Matthew Bissonnette, who wrote the firsthand account published in 2012 under the name Mark Owen, claims former Carson Boxberger attorney Kevin Podlaski advised him before the book was published that it was unnecessary to clear the manuscript with the Pentagon for potentially classified information.

A magistrate judge on Tuesday partially denied Podlaski’s and the firm’s motion for summary judgment in Bissonnette v. Podlaski, et al., 1:15-cv-334, and denied their motion to exclude an expert witness for Bissonnette.

Bissonnette was featured in disguise on “60 Minutes” after the book’s release, where he described in detail the raid that led to bin Laden’s killing.
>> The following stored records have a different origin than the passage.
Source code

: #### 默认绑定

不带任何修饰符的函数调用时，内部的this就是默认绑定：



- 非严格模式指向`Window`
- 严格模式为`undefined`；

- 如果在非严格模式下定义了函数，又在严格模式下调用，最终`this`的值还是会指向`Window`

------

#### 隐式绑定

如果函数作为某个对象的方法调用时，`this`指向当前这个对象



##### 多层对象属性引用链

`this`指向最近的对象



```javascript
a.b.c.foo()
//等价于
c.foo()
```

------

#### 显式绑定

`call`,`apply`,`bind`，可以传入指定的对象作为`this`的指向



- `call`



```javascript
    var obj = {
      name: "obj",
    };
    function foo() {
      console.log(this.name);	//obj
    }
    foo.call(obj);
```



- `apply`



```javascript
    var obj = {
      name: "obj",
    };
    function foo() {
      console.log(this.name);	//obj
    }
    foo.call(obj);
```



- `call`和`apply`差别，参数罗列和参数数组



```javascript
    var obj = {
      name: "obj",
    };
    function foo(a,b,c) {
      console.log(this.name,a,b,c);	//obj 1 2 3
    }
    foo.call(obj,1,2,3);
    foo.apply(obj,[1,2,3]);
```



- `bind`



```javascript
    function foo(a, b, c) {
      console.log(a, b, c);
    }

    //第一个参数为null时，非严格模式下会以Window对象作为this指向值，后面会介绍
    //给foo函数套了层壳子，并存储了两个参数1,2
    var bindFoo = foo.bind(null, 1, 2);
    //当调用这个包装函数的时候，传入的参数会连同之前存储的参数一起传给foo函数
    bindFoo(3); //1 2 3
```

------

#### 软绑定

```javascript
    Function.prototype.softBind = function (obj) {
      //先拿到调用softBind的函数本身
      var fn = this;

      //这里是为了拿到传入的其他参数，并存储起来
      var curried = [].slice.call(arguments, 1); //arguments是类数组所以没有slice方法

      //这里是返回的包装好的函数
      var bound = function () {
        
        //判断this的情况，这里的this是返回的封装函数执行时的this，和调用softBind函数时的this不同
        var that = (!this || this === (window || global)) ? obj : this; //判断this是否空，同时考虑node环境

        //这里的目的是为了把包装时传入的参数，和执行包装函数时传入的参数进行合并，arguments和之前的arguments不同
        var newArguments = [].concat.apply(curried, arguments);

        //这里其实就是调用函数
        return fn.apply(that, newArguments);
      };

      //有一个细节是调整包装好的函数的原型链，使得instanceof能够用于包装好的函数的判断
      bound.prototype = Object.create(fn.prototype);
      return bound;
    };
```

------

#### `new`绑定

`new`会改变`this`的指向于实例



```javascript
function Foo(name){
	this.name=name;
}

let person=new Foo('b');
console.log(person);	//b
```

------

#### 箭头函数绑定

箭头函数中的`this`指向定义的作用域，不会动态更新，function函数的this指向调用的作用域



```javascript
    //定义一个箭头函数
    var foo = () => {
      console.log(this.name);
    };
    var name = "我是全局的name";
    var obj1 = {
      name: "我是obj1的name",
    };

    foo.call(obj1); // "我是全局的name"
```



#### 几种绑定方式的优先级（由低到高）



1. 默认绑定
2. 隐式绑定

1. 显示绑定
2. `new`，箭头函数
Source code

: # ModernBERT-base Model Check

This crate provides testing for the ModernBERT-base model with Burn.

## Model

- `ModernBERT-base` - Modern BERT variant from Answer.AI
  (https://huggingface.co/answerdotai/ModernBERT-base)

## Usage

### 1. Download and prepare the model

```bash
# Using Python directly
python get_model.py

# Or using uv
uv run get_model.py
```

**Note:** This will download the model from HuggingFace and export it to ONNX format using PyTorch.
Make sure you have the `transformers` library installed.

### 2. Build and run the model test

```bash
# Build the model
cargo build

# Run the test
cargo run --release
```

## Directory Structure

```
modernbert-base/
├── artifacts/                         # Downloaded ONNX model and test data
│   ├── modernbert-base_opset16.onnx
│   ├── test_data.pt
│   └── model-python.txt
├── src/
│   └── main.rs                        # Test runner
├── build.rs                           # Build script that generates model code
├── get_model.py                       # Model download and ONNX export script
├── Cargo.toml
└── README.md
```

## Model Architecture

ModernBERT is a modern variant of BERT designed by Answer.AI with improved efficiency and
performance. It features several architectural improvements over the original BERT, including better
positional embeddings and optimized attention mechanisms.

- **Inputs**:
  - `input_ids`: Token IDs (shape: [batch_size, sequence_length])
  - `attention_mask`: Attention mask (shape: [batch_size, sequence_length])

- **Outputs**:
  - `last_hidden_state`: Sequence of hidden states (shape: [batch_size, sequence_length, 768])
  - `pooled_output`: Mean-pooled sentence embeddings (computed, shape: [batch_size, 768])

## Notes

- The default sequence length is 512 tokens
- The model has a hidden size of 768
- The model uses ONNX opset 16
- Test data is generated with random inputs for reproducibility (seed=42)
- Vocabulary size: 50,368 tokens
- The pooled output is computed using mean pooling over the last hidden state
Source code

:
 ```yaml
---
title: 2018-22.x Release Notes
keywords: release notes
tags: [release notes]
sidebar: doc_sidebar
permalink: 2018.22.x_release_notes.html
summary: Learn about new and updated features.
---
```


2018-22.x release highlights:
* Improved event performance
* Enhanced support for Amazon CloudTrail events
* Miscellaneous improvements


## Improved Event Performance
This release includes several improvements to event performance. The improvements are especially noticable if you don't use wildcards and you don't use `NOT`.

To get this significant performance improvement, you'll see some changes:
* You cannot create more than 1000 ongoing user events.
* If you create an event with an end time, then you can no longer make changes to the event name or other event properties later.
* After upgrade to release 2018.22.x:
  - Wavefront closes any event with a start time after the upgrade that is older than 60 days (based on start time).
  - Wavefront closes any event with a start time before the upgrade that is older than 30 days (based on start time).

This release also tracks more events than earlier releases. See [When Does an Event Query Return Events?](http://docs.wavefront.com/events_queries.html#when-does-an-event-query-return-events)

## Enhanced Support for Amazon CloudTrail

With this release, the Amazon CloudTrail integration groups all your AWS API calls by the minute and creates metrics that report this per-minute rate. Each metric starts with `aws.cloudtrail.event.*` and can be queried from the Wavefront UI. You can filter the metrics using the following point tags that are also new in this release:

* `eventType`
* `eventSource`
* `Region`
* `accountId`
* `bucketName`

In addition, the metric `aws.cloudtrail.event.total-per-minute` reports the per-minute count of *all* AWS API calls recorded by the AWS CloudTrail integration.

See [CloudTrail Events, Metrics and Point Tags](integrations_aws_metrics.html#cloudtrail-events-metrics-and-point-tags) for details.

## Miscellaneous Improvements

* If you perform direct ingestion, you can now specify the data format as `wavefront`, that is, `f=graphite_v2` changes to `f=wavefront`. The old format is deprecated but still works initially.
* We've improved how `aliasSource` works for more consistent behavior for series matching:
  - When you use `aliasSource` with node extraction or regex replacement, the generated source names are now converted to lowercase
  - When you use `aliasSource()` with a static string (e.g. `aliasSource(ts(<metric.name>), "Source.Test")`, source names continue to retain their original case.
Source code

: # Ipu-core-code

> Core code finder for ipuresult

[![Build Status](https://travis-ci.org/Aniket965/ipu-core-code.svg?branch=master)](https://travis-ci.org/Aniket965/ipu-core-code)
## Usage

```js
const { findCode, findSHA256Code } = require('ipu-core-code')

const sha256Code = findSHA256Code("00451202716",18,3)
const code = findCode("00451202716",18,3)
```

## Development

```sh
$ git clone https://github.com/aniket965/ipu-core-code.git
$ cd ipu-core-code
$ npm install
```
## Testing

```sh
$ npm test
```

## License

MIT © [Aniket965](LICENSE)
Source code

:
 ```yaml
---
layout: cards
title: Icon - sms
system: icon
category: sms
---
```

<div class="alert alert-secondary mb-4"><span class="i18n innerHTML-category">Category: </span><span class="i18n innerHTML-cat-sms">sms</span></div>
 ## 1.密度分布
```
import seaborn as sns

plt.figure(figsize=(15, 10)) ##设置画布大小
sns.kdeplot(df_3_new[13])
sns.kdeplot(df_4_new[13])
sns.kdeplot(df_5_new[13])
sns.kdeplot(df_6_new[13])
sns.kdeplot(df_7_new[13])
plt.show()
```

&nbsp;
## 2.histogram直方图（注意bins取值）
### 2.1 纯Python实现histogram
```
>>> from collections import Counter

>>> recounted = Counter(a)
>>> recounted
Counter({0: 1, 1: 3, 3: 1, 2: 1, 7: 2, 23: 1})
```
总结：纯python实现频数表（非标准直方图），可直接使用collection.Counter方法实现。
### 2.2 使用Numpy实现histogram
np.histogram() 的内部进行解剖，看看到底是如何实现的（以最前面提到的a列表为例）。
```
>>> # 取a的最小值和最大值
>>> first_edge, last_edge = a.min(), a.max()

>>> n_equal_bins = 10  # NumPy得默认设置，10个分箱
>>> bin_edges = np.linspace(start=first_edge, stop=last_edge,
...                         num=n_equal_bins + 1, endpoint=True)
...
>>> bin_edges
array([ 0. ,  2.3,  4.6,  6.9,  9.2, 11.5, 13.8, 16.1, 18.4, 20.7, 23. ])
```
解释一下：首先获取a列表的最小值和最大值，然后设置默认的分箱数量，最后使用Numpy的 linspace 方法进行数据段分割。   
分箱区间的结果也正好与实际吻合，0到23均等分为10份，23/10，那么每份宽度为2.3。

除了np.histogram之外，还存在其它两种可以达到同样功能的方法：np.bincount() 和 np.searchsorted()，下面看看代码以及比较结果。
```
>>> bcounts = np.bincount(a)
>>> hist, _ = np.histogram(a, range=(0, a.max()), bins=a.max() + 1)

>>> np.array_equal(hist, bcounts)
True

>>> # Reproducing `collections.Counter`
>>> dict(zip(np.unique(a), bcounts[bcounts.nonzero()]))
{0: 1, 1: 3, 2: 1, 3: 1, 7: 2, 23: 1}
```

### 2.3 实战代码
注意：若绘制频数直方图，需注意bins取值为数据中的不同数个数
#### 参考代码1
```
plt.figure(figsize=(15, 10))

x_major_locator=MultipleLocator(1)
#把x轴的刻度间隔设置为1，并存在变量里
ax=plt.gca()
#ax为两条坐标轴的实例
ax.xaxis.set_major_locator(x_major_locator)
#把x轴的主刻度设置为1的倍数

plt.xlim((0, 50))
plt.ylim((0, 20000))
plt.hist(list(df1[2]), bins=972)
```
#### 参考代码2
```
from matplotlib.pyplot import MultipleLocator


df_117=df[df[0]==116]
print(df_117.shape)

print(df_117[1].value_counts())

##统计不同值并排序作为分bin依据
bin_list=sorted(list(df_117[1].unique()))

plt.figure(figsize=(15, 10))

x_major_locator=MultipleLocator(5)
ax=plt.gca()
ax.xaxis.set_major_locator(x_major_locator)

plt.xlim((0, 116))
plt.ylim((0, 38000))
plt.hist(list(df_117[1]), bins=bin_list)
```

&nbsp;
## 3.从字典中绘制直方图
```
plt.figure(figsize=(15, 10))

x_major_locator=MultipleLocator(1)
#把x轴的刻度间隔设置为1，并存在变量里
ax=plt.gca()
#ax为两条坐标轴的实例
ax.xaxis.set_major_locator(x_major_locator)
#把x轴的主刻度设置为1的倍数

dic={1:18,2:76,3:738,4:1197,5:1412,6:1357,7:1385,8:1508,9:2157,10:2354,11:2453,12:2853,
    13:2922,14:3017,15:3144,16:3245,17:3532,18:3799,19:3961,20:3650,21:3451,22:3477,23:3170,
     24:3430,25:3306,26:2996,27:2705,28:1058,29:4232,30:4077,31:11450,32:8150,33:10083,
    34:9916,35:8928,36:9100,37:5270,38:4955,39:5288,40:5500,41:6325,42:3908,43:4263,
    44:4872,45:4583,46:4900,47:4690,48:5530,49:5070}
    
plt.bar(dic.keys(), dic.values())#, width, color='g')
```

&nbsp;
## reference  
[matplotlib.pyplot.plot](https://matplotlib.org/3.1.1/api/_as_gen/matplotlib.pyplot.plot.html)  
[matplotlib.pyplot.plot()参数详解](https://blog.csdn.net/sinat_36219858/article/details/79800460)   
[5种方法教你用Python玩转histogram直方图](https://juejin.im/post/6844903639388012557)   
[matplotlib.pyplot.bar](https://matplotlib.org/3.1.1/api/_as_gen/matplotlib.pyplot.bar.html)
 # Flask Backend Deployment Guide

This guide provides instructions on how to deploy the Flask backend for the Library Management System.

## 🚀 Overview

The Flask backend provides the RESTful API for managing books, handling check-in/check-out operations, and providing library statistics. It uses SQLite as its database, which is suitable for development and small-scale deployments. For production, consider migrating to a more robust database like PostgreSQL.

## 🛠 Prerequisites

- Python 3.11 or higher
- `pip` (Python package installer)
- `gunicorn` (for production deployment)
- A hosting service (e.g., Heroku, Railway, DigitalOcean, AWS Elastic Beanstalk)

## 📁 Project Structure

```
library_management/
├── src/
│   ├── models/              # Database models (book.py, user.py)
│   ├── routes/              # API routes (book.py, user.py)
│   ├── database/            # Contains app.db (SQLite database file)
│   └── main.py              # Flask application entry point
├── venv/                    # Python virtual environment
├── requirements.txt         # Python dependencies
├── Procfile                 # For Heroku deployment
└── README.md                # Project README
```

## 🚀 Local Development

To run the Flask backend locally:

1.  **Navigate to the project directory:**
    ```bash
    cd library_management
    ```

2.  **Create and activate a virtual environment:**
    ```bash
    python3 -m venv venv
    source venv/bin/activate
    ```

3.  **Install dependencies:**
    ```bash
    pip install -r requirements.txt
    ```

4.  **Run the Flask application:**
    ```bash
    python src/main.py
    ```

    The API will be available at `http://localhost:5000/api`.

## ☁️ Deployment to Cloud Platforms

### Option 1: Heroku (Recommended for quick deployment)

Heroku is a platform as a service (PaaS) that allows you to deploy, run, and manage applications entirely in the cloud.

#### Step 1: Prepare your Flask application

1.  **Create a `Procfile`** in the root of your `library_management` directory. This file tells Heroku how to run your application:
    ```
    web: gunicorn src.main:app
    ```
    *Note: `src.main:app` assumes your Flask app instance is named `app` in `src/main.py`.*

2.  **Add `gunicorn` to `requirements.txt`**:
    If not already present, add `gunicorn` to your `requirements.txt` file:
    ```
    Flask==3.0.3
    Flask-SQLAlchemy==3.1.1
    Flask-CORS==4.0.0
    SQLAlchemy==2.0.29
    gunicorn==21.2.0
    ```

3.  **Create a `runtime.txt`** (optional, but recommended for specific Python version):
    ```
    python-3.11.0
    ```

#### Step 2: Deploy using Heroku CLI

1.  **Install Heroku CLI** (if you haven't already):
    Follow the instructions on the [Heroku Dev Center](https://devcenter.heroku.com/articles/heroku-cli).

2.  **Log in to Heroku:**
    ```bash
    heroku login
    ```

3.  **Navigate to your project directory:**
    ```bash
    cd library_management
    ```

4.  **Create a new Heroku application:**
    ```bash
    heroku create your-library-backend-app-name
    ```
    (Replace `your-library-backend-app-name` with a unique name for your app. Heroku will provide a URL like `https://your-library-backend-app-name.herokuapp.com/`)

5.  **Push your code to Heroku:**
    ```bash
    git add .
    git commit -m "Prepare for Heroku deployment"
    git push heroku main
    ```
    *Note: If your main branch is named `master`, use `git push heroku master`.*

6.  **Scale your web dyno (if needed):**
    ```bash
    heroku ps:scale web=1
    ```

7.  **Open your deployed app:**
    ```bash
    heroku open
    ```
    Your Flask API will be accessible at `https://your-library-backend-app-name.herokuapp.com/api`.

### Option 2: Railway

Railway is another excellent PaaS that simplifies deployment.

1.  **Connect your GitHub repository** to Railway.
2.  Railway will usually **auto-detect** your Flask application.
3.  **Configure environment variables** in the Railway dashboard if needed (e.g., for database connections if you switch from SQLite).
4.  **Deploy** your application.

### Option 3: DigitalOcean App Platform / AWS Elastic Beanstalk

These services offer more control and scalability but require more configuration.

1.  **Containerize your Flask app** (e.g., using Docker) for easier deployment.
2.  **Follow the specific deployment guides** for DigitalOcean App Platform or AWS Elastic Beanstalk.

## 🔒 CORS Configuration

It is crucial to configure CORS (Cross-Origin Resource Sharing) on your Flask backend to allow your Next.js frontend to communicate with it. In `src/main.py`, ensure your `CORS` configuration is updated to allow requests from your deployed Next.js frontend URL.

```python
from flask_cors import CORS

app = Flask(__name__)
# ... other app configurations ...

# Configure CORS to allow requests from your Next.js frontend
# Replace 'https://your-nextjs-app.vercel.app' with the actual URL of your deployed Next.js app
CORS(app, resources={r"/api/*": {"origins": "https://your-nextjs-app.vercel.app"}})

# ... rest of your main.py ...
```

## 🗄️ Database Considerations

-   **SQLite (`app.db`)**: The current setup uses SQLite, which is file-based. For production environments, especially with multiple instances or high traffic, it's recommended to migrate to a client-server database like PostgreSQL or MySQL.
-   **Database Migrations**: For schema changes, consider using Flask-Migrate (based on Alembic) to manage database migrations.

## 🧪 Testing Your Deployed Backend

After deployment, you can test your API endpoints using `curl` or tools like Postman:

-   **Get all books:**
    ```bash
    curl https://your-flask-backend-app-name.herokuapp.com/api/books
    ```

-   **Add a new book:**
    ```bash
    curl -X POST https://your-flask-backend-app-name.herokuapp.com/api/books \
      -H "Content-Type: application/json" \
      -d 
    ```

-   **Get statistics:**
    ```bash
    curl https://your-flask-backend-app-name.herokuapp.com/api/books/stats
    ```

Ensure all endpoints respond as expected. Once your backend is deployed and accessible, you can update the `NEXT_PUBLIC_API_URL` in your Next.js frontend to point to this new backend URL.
But he later ran into trouble with the Pentagon. In a subsequent “60 Minutes” appearance, Bissonnette claimed he didn’t first clear the book with the DoD due to bad legal advice.

Bissonnette was cleared in criminal investigations into whether his disclosures in the book violated the Espionage Act, but in a civil case filed in 2016, the government alleged that Bissonnette violated a fiduciary duty and breached Navy SEAL nondisclosure agreements by failing to submit the book for prepublication review. Under a consent decree in the civil case, he agreed to forfeit all proceeds from the book, which totaled $6,664,882.21 at the time the consent decree was signed.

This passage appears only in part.